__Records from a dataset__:

----------

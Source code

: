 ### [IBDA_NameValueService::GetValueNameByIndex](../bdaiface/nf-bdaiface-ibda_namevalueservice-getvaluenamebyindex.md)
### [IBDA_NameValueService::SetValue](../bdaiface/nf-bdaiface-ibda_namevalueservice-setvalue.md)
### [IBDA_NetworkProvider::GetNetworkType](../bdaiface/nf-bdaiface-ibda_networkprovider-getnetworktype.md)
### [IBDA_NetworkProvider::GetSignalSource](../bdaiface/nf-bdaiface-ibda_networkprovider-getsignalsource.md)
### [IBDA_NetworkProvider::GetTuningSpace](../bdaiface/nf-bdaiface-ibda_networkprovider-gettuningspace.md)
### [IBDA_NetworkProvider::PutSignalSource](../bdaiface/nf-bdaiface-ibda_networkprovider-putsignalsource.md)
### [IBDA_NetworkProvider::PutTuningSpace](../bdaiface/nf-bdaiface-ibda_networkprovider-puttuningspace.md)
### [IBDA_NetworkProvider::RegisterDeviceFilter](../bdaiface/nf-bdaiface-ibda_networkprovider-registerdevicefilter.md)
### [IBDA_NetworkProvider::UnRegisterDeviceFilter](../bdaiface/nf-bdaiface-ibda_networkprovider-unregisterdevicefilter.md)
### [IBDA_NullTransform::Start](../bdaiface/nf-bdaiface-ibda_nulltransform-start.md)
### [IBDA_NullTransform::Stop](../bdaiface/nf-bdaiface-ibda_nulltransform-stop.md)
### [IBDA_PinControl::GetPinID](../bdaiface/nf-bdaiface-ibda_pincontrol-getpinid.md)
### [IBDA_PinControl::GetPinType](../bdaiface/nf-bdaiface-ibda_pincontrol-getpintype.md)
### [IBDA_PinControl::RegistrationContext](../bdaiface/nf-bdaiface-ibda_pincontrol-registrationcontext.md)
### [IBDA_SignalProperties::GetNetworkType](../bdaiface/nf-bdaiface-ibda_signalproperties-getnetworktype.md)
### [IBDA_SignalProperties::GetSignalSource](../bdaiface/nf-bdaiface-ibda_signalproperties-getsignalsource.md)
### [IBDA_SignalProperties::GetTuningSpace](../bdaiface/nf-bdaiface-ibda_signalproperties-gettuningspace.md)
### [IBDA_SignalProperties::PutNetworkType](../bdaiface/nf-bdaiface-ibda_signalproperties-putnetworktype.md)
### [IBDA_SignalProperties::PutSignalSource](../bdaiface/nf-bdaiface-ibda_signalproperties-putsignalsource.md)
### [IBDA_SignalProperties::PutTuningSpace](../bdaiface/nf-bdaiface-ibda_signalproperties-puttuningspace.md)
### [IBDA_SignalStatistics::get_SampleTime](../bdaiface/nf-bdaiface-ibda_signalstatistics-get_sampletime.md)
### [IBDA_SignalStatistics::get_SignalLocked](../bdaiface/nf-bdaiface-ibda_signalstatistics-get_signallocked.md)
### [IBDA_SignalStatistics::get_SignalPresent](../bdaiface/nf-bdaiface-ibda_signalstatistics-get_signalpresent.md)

----------

__WORK INSTRUCTIONS__: Print every record above exactly as it was given.

__SOLUTION TO THIS PROBLEM__:
Source code

: ### [IBDA_NameValueService::GetValueNameByIndex](../bdaiface/nf-bdaiface-ibda_namevalueservice-getvaluenamebyindex.md)
### [IBDA_NameValueService::SetValue](../bdaiface/nf-bdaiface-ibda_namevalueservice-setvalue.md)
### [IBDA_NetworkProvider::GetNetworkType](../bdaiface/nf-bdaiface-ibda_networkprovider-getnetworktype.md)
### [IBDA_NetworkProvider::GetSignalSource](../bdaiface/nf-bdaiface-ibda_networkprovider-getsignalsource.md)
### [IBDA_NetworkProvider::GetTuningSpace](../bdaiface/nf-bdaiface-ibda_networkprovider-gettuningspace.md)
### [IBDA_NetworkProvider::PutSignalSource](../bdaiface/nf-bdaiface-ibda_networkprovider-putsignalsource.md)
### [IBDA_NetworkProvider::PutTuningSpace](../bdaiface/nf-bdaiface-ibda_networkprovider-puttuningspace.md)
### [IBDA_NetworkProvider::RegisterDeviceFilter](../bdaiface/nf-bdaiface-ibda_networkprovider-registerdevicefilter.md)
### [IBDA_NetworkProvider::UnRegisterDeviceFilter](../bdaiface/nf-bdaiface-ibda_networkprovider-unregisterdevicefilter.md)
### [IBDA_NullTransform::Start](../bdaiface/nf-bdaiface-ibda_nulltransform-start.md)
### [IBDA_NullTransform::Stop](../bdaiface/nf-bdaiface-ibda_nulltransform-stop.md)
### [IBDA_PinControl::GetPinID](../bdaiface/nf-bdaiface-ibda_pincontrol-getpinid.md)
### [IBDA_PinControl::GetPinType](../bdaiface/nf-bdaiface-ibda_pincontrol-getpintype.md)
### [IBDA_PinControl::RegistrationContext](../bdaiface/nf-bdaiface-ibda_pincontrol-registrationcontext.md)
### [IBDA_SignalProperties::GetNetworkType](../bdaiface/nf-bdaiface-ibda_signalproperties-getnetworktype.md)
### [IBDA_SignalProperties::GetSignalSource](../bdaiface/nf-bdaiface-ibda_signalproperties-getsignalsource.md)
### [IBDA_SignalProperties::GetTuningSpace](../bdaiface/nf-bdaiface-ibda_signalproperties-gettuningspace.md)
### [IBDA_SignalProperties::PutNetworkType](../bdaiface/nf-bdaiface-ibda_signalproperties-putnetworktype.md)
### [IBDA_SignalProperties::PutSignalSource](../bdaiface/nf-bdaiface-ibda_signalproperties-putsignalsource.md)
### [IBDA_SignalProperties::PutTuningSpace](../bdaiface/nf-bdaiface-ibda_signalproperties-puttuningspace.md)
### [IBDA_SignalStatistics::get_SampleTime](../bdaiface/nf-bdaiface-ibda_signalstatistics-get_sampletime.md)
### [IBDA_SignalStatistics::get_SignalLocked](../bdaiface/nf-bdaiface-ibda_signalstatistics-get_signallocked.md)
### [IBDA_SignalStatistics::get_SignalPresent](../bdaiface/nf-bdaiface-ibda_signalstatistics-get_signalpresent.md)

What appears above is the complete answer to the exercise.